Koc F. , Yerdelen D., Koc Z.

INTERNATIONAL JOURNAL OF NEUROSCIENCE, cilt.118, ss.1157-1163, 2008 (SCI İndekslerine Giren Dergi) identifier identifier identifier

  • Cilt numarası: 118 Konu: 8
  • Basım Tarihi: 2008
  • Doi Numarası: 10.1080/00207450801898279
  • Dergi Adı: INTERNATIONAL JOURNAL OF NEUROSCIENCE
  • Sayfa Sayıları: ss.1157-1163

Özet

The neurofibromatoses are genetic disorders of the nervous system that primarily affect the development and growth of neural (nerve) cell tissues. The neurofibromatoses are classified as neurofibromatosis type 1 (NF1) and neurofibromatosis type 2 (NF2).
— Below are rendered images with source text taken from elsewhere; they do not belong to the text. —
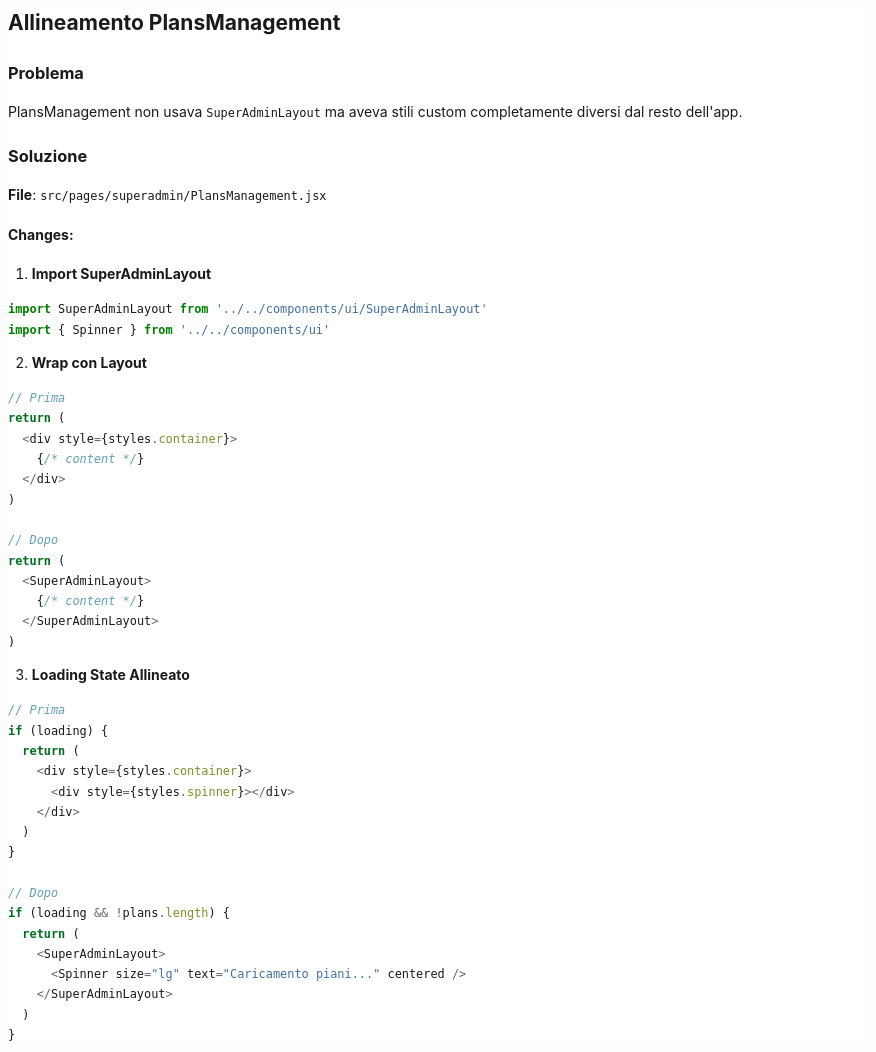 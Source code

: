 ## Allineamento PlansManagement

### Problema
PlansManagement non usava `SuperAdminLayout` ma aveva stili custom completamente diversi dal resto dell'app.

### Soluzione
**File**: `src/pages/superadmin/PlansManagement.jsx`

#### Changes:
1. **Import SuperAdminLayout**
```javascript
import SuperAdminLayout from '../../components/ui/SuperAdminLayout'
import { Spinner } from '../../components/ui'
```

2. **Wrap con Layout**
```javascript
// Prima
return (
  <div style={styles.container}>
    {/* content */}
  </div>
)

// Dopo
return (
  <SuperAdminLayout>
    {/* content */}
  </SuperAdminLayout>
)
```

3. **Loading State Allineato**
```javascript
// Prima
if (loading) {
  return (
    <div style={styles.container}>
      <div style={styles.spinner}></div>
    </div>
  )
}

// Dopo
if (loading && !plans.length) {
  return (
    <SuperAdminLayout>
      <Spinner size="lg" text="Caricamento piani..." centered />
    </SuperAdminLayout>
  )
}
```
NF1 is the more common type of the neurofibromatoses. The gene responsible for NF1 is located on the chromosome region 17q11.2 and for familial moyamoya disease on chromosome 17q25. This article reports on a 20-year-old female with neurofibromatosis-1 who developed moyamoya syndrome. More extensive reports and further investigations of such families having this combination will certainly provide a better understanding of this link in the near future.